Tips for Alleviating Period Pain
Are you or someone you know experiencing regular period pain?
Are you or someone you know experiencing regular period pain? Sadly dysmenorrhea, as it is medically known, is so common today that hugging a hot water bottle and reaching for the painkillers for a few days of each month is simply accepted as part and parcel of being a woman.
However, period pain, believe it or not, is not actually normal. Most cases of mild to moderate period pain can be remedied within one to two cycles, while more severe cases may need more support and investigation before they improve.
Period pain can be classified into two different types. Primary dysmenorrhea, or “normal” period pain, usually occurs on the first or second day of menstruation in the form of mild cramping that improves with pain killers, or a hot water bottle and will not generally interrupt daily activities. It often lessens with age and may be caused by hormonal imbalances, nutrient deficiencies, stress, inflammation, or a combination of these.
Secondary dysmenorrhea is such a severe period pain that it interferes with daily activity. It can last many days and may be so bad as to cause vomiting. This pain won’t be ameliorated by your standard ibuprofen, and usually worsens with age. Severe period pain is usually a sign of an underlying condition such as endometriosis, pelvic inflammatory disease, or fibroids and needs further investigation by your doctor.
Assessments to investigate the underlying cause of period pain may include:
- A full clinical case assessment discussing signs and symptoms, age of onset, duration and level of pain
- Physical investigation, possibly including internal exam
- Ultra sound scan to check for fibroids
- Full blood tests to check for nutrient deficiencies, thyroid function, inflammation
- In more complex or chronic cases, functional tests such as Dried Urine Test for Comprehensive Hormones (DUTCH) or salivary hormone testing can tell us a lot more about your individual hormone balance
Tips for alleviating period pain:
The good news is that for both forms of period pain, there are a lot natural approaches to help improve, and in many cases completely alleviate the pain and discomfort. It can be useful to make an appointment with a naturopath who can assess which approach would work best for you as well as guide you with the correct dose and forms of supplements. They can also provide valuable support through the process. It can take 2-3 cycles or more before a significant improvement in symptoms occurs so having someone experienced to work with can make all the difference in achieving results.

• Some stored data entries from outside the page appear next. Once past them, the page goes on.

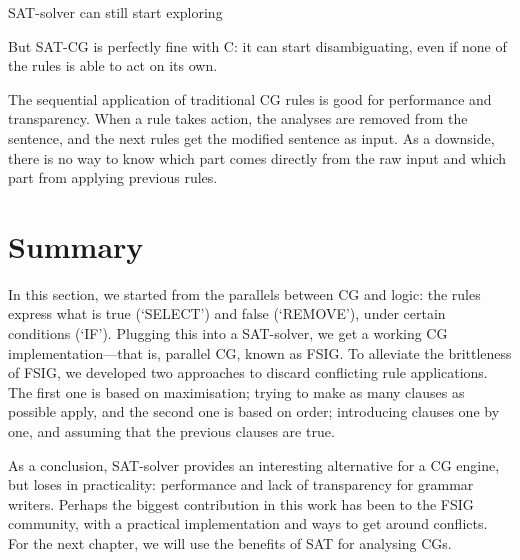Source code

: SAT-solver can still start exploring

But SAT-CG is perfectly fine with C: it can start disambiguating, even if none of the rules is able to act on its own. 




The sequential application of traditional CG rules is good for
performance and transparency. When a rule takes action, the analyses
are removed from the sentence, and the next rules get the modified
sentence as input. 
As a downside, there is no way to know which part comes directly from the
raw input and which part from applying previous rules.





\section{Summary}

In this section, we started from the parallels between CG and logic:
the rules express what is true (`SELECT') and false (`REMOVE'), under certain conditions (`IF').
Plugging this into a SAT-solver, we get a working CG implementation---that is, parallel CG, known as FSIG. 
To alleviate the brittleness of FSIG, we developed two approaches to discard conflicting rule applications.
The first one is based on maximisation; trying to make as many clauses as possible apply, and the second one is based on order; introducing clauses one by one, and assuming that the previous clauses are true.


As a conclusion, SAT-solver provides an interesting alternative for a CG engine, but loses in practicality: performance and lack of transparency for grammar writers.
Perhaps the biggest contribution in this work has been to the FSIG community, with a practical implementation and ways to get around conflicts.
For the next chapter, we will use the benefits of SAT for analysing CGs.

A low inflammatory diet can be one of the most powerful things that you can do to help period pain. Dairy is probably the number one inflammatory food group that contributes to period pain. Many women find that removing this alone can have a hugely positive impact. Gluten, alcohol, caffeine, sugars and trans-fats are also very inflammatory. It can be challenging to remove all these from your diet, but at least consider reducing them and see how it makes you feel. Foods such as vegetables, fish and flaxseed oils, as well as herbs and spices such as turmeric, ginger, garlic and cinnamon, are very anti-inflammatory and great to include. It usually takes one to two months of eating an anti-inflammatory diet before an effect is noticed, so do persevere – it will be worth it!

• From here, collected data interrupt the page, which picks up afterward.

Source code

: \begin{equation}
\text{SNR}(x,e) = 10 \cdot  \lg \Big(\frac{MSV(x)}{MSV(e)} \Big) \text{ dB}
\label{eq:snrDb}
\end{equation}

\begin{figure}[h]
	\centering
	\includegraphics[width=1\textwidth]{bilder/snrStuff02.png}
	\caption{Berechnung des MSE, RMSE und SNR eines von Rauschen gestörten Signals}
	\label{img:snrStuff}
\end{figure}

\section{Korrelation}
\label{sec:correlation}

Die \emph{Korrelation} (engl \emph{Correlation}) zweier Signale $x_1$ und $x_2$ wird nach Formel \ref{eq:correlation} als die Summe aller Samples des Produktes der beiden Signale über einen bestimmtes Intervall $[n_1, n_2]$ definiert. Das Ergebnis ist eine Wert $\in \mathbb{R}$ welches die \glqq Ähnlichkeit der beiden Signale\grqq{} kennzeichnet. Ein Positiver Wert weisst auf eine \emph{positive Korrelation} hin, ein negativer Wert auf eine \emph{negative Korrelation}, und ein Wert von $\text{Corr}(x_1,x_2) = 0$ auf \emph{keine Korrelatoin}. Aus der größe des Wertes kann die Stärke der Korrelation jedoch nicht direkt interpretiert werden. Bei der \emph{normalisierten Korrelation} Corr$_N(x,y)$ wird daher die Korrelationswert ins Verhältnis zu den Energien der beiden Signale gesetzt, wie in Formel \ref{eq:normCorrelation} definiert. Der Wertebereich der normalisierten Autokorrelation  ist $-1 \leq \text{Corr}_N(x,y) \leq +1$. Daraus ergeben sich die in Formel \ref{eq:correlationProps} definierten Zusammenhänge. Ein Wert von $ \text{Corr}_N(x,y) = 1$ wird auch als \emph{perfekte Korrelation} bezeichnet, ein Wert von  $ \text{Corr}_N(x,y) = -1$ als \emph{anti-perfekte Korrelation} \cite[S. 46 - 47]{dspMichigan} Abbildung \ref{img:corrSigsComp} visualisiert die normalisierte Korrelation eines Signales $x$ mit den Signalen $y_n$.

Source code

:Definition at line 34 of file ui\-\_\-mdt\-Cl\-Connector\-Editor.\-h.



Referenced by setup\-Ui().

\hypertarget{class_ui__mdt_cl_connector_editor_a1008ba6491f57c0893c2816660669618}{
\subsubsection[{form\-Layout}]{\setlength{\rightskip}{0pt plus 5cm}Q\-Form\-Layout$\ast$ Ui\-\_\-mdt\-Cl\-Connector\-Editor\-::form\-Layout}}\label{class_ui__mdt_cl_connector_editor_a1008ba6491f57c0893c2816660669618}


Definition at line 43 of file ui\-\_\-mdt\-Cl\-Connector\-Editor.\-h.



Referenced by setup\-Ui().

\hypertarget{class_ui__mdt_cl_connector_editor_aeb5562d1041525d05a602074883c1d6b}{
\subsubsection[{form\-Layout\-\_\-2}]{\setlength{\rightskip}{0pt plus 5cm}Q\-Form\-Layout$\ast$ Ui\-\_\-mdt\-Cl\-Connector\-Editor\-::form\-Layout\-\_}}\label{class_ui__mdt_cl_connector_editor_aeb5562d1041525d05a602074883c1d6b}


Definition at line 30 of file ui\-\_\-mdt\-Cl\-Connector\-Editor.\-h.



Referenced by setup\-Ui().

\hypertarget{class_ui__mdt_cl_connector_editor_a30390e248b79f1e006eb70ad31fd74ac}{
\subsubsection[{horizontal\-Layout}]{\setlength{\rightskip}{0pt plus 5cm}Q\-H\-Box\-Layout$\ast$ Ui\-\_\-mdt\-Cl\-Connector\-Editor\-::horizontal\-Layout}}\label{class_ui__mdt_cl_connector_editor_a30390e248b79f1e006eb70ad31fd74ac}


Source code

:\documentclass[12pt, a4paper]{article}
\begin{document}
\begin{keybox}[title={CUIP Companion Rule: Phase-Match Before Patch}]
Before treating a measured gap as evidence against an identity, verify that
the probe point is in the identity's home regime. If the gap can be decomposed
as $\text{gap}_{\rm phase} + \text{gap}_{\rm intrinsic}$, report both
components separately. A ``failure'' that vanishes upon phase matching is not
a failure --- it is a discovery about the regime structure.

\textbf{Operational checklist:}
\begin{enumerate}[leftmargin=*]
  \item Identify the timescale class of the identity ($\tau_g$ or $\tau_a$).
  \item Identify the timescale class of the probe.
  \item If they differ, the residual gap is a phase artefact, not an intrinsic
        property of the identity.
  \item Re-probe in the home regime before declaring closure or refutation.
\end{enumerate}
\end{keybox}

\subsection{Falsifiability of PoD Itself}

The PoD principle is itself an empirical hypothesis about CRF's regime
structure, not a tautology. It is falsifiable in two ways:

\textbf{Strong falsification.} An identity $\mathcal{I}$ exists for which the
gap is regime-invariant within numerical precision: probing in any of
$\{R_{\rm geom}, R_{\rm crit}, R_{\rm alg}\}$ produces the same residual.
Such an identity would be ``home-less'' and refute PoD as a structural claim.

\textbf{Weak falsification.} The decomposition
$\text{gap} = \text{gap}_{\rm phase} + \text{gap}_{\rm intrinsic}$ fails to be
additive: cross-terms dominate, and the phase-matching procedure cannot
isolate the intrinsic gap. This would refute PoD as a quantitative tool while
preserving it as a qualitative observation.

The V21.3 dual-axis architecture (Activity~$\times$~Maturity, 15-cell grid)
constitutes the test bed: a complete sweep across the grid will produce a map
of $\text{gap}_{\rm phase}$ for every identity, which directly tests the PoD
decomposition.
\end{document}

Magnesium is a smooth muscle relaxant as well as helping to calm the nervous system, reduce inflammation and lessen our experience of pain and discomfort. Taking a high dose – 300mg or more- of a good quality magnesium supplement daily will help to reduce the inflammatory chemicals that cause uterine cramping. Increasing the dose over the most painful period can also help to reduce acute pain and cramping.

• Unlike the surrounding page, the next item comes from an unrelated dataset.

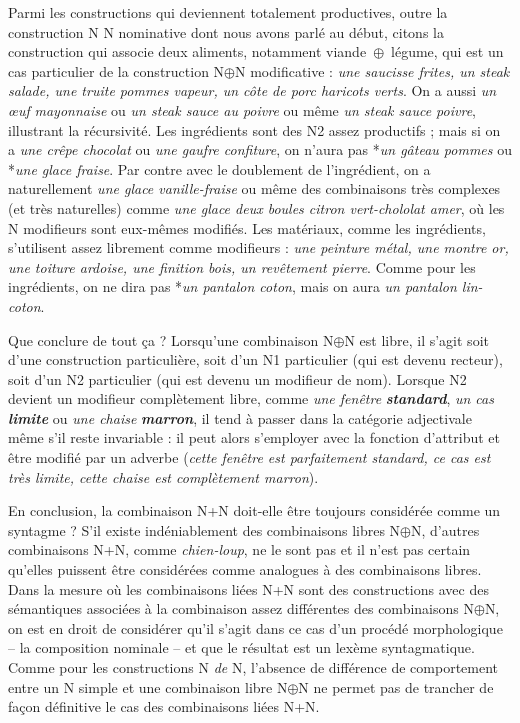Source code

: {    Parmi les constructions qui deviennent totalement productives, outre la construction N N nominative dont nous avons parlé au début, citons la construction qui associe deux aliments, notamment viande~\textrm{${\oplus}$}~légume, qui est un cas particulier de la construction N\textrm{${\oplus}$}N modificative : \textit{une saucisse frites, un steak salade, une truite pommes vapeur, un côte de porc haricots verts}. On a aussi \textit{un œuf} \textit{mayonnaise} ou \textit{un steak sauce au poivre} ou même \textit{un steak sauce poivre}, illustrant la récursivité. Les ingrédients sont des N2 assez productifs ; mais si on a \textit{une crêpe chocolat} ou \textit{une gaufre confiture}, on n’aura pas *\textit{un gâteau pommes} ou *\textit{une glace fraise}. Par contre avec le doublement de l’ingrédient, on a naturellement \textit{une glace vanille-fraise} ou même des combinaisons très complexes (et très naturelles) comme \textit{une glace deux boules citron vert-chololat amer}, où les N modifieurs sont eux-mêmes modifiés. Les matériaux, comme les ingrédients, s’utilisent assez librement comme modifieurs : \textit{une peinture métal, une montre or, une toiture ardoise, une finition bois, un revêtement pierre}. Comme pour les ingrédients, on ne dira pas *\textit{un pantalon coton}, mais on aura \textit{un pantalon lin-coton}.

    Que conclure de tout ça ? Lorsqu’une combinaison N\textrm{${\oplus}$}N est libre, il s’agit soit d’une construction particulière, soit d’un N1 particulier (qui est devenu recteur), soit d’un N2 particulier (qui est devenu un modifieur de nom). Lorsque N2 devient un modifieur complètement libre, comme \textit{une fenêtre} \textbf{\textit{standard}}, \textit{un cas} \textbf{\textit{limite}} ou \textit{une chaise} \textbf{\textit{marron}}, il tend à passer dans la catégorie adjectivale même s’il reste invariable : il peut alors s’employer avec la fonction d’attribut et être modifié par un adverbe (\textit{cette fenêtre est parfaitement standard, ce cas est très limite, cette chaise est complètement marron}).

    En conclusion, la combinaison N+N doit-elle être toujours considérée comme un syntagme ? S’il existe indéniablement des combinaisons libres N\textrm{${\oplus}$}N, d’autres combinaisons N+N, comme \textit{chien-loup}, ne le sont pas et il n’est pas certain qu’elles puissent être considérées comme analogues à des combinaisons libres. Dans la mesure où les combinaisons liées N+N sont des constructions avec des sémantiques associées à la combinaison assez différentes des combinaisons N\textrm{${\oplus}$}N, on est en droit de considérer qu’il s’agit dans ce cas d’un procédé morphologique – la composition nominale – et que le résultat est un lexème syntagmatique. Comme pour les constructions N \textit{de} N, l’absence de différence de comportement entre un N simple et une combinaison libre N\textrm{${\oplus}$}N ne permet pas de trancher de façon définitive le cas des combinaisons liées N+N.
}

Zinc is another important mineral when it comes to period pain. It helps to regulate hormone production as well as reduce inflammation. Zinc deficiencies amongst Kiwis are common because New Zealand soils are low in in this vital mineral, which means most of our foods are too. It is a good idea to have your zinc levels tested to check for zinc depletion and supplement if there is a deficiency.
Fish oils are powerfully anti-inflammatory, and anyone who is not eating at least two servings of oily fish per week would benefit from a good quality supplement. Studies have shown fish oil supplementation to be as effective as taking ibuprofen for relieving mild to moderate period pain, and without the side effects. It is important to take a high standard fish oil supplement, as some off-the-shelf products have been found to be rancid, or contain traces of toxic metals. Speak with your naturopath or doctor to ensure you are taking the best quality fish oil and therapeutic dose for you.
Turmeric is one of the most powerfully anti-inflammatory spices. For addressing period pain it is best taken daily using therapeutic doses in supplemental form as the spice itself is not well absorbed.
Exercise increases circulation, boost mood and reduces inflammation and is a great way to help support the reduction of period pain and cramping. Try to include regular movement in your day – be it dancing, yoga, team sports, running or walking, whatever floats your boat. Excessive exercise can have the opposite effect so no need to sign up for a marathon just yet!
More specific approaches using supplements and herbal medicines such as chaste tree, bupleurum, cramp bark, and DIM (di-indolymethane – an extract from broccoli) can also have a powerful effect on alleviating period pain through regulating hormone balance and inflammation. These should always be prescribed by a qualified naturopath or health practitioner based on an assessment of your specific requirements.